Köln – „The extremes are easy. Only / the middle is a puzzle.“ So heißt es in dem Gedicht „Heaven and Earth“ der amerikanischen Lyrikerin Louise Glück. Sie erhält den Literaturnobelpreis 2020.

Das begründet die Schwedische Akademie mit Glücks „unverwechselbarer poetischer Stimme, die mit strenger Schönheit die Existenz des einzelnen Menschen universell macht.“

Viele Preise erhalten

Ihre Gedichtbände, zwölf an der Zahl, sind in englischer Sprache erschienen und in den USA mit hohen und höchsten Auszeichnungen bedacht worden: Mit dem Pulitzerpreis (1993), dem National Book Award für Lyrik (2014) und der National Humanities Medal, die ihr 2015 der damalige amerikanische Präsident Barack Obama verlieh. 2003 wurde sie zur United States Poet Laureate, zur Dichterin der Vereinigten Staaten ernannt.

In Deutschland ist Louise Glück nur kleinen Kreisen bekannt. Die Berliner Literaturzeitschrift „Sinn und Form“ druckte ihre Gedichte, der Luchterhand Verlag brachte zwei Gedichtbände heraus, „Averno“ (2007) und „Wilde Iris“ (2008), übersetzt ins Deutsche von Ulrike Draesner. Diese Bücher sind derzeit vergriffen. Was sich bald ändern sollte.

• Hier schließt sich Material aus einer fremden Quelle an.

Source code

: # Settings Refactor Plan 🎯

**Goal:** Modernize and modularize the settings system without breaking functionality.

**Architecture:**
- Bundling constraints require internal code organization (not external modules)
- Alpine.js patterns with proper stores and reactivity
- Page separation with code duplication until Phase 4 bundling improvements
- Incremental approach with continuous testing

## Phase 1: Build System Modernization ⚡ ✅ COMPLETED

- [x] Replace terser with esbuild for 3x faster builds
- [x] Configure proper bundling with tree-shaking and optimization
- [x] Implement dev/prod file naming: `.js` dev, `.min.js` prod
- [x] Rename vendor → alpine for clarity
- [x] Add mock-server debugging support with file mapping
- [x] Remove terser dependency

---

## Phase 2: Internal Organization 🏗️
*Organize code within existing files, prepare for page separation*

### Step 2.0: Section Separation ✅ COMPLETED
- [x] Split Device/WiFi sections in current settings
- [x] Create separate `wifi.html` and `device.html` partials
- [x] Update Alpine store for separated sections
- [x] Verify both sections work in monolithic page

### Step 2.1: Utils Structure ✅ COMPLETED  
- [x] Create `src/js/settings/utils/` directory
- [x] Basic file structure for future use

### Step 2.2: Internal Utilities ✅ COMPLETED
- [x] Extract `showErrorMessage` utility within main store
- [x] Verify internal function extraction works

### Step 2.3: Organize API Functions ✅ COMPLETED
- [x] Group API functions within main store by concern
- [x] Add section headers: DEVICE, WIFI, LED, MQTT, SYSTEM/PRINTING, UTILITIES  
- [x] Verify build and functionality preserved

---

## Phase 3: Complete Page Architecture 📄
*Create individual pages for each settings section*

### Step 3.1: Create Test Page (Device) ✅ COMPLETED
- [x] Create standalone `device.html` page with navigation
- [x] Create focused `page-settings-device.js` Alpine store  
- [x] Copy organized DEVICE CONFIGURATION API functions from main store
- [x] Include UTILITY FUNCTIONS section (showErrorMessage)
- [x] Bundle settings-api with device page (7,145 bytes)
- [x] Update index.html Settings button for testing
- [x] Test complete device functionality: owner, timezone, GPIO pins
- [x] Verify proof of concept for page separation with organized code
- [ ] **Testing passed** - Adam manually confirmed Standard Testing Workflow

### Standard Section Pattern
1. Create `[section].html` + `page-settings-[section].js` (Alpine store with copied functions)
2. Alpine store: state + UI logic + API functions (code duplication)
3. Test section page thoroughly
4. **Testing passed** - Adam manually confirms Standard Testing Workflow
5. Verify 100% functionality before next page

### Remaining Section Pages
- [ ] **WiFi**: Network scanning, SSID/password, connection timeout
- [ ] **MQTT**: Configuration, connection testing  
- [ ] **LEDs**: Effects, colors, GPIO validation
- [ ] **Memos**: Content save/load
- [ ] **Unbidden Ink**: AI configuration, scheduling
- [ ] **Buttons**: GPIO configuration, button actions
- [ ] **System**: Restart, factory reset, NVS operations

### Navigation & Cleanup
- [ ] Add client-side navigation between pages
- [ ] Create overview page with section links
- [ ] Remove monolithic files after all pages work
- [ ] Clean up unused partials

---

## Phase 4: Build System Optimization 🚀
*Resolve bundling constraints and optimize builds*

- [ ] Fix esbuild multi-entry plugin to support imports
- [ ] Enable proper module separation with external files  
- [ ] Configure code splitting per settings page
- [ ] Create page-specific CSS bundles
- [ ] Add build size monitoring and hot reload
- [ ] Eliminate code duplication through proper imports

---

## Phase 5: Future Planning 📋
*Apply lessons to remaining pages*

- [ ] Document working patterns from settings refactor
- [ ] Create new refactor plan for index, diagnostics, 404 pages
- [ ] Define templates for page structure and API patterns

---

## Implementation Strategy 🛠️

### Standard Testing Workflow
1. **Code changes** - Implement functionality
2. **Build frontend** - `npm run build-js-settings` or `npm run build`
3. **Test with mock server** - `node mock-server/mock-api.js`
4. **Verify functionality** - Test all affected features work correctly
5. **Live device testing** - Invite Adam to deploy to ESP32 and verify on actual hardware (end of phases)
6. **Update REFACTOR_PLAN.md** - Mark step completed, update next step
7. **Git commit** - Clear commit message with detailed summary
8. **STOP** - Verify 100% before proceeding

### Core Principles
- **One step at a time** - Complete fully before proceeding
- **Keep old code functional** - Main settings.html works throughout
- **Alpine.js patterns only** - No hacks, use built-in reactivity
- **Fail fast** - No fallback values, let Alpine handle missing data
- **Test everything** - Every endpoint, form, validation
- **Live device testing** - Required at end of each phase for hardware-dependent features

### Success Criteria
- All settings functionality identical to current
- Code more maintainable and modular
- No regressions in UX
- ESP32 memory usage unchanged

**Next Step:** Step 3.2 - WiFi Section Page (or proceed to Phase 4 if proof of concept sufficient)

Grenzbereiche des Denkens und Wahrnehmens

Denn Louise Glück ist eine Autorin, die mit ihren Gedichten Himmel und Erde in Bewegung setzt. Sie erkundet die Grenzbereiche unseres Denkens und Wahrnehmens, und dringt dabei zu den ersten und letzten Fragen vor: zu Leben und Tod, Ursprung und Ende, Licht und Dunkelheit, zu Gewalt und Liebe, Mühsal und Freude. Antworten darf man von ihr nicht erwarten.

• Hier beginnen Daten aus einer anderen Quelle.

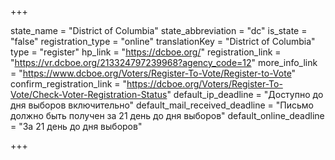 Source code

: +++

state_name = "District of Columbia"
state_abbreviation = "dc"
is_state = "false"
registration_type = "online"
translationKey = "District of Columbia"
type = "register"
hp_link = "https://dcboe.org/"
registration_link = "https://vr.dcboe.org/213324797239968?agency_code=12"
more_info_link = "https://www.dcboe.org/Voters/Register-To-Vote/Register-to-Vote"
confirm_registration_link = "https://dcboe.org/Voters/Register-To-Vote/Check-Voter-Registration-Status"
default_ip_deadline = "Доступно до дня выборов включительно"
default_mail_received_deadline = "Письмо должно быть получен за 21 день до дня выборов"
default_online_deadline = "За 21 день до дня выборов"

+++ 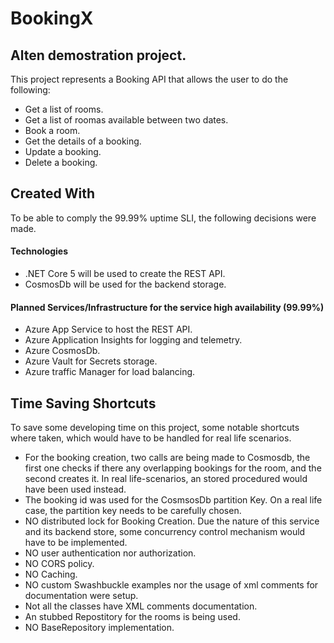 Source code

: # BookingX
## Alten demostration project.

This project represents a Booking API that allows the user to do the following:
* Get a list of rooms.
* Get a list of roomas available between two dates.
* Book a room.  
* Get the details of a booking.  
* Update a booking.
* Delete a booking. 

## Created With
To be able to comply the 99.99% uptime SLI, the following decisions were made.

#### Technologies
* .NET Core 5 will be used to create  the REST API.
* CosmosDb will be used for the backend storage.

#### Planned Services/Infrastructure for the service high availability (99.99%)
* Azure App Service to host the REST API.
* Azure Application Insights for logging and telemetry.
* Azure CosmosDb.
* Azure Vault for Secrets storage.
* Azure traffic Manager for load balancing.
 
## Time Saving Shortcuts
To save some developing time on this project, some notable shortcuts where taken, which would have to be handled for real life scenarios.

* For the booking creation, two calls are being made to Cosmosdb, the first one checks if there any overlapping bookings for the room, and the second creates it. In real life-scenarios, an stored procedured would have been used instead.
* The booking id was used for the CosmsosDb partition Key. On a real life case, the partition key needs to be carefully chosen.
* NO distributed lock for Booking Creation. Due the nature of this service and its backend store, some concurrency control mechanism would have to be implemented.
* NO user authentication nor authorization.
* NO CORS policy.
* NO Caching.
* NO custom Swashbuckle examples nor the usage of xml comments for documentation were setup.
* Not all the classes have XML comments documentation.
* An stubbed Repostitory for the rooms is being used.
* NO BaseRepository implementation. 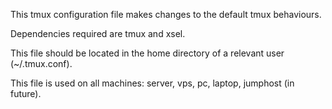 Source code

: This tmux configuration file makes changes to the default tmux behaviours.

Dependencies required are tmux and xsel.

This file should be located in the home directory of a relevant user (~/.tmux.conf).

This file is used on all machines: server, vps, pc, laptop, jumphost (in future).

Wohl aber existenzielle, bisweilen ins Religiöse reichende Auskünfte, die durch eine Sprache beglaubigt werden, die klarsichtig und einfach ist, gütig und freimütig, lebendig und manchmal mit ein wenig schwarzem Humor. Ulrike Draesner hat das mit ihren Übersetzungen auf einer poetischen Gehirnwellenlänge mit Louise Glück nachvollzogen.

Unterschied zwischen Paradies und Welt

Religiös bei Glück ist zum Beispiel das Bild des Paradieses. Die Welt, in der wir leben, unterscheidet sich Louise Glück zufolge vom Paradies, aus dem wir vertrieben wurden – durch die Lektion, die die Welt uns erteilt.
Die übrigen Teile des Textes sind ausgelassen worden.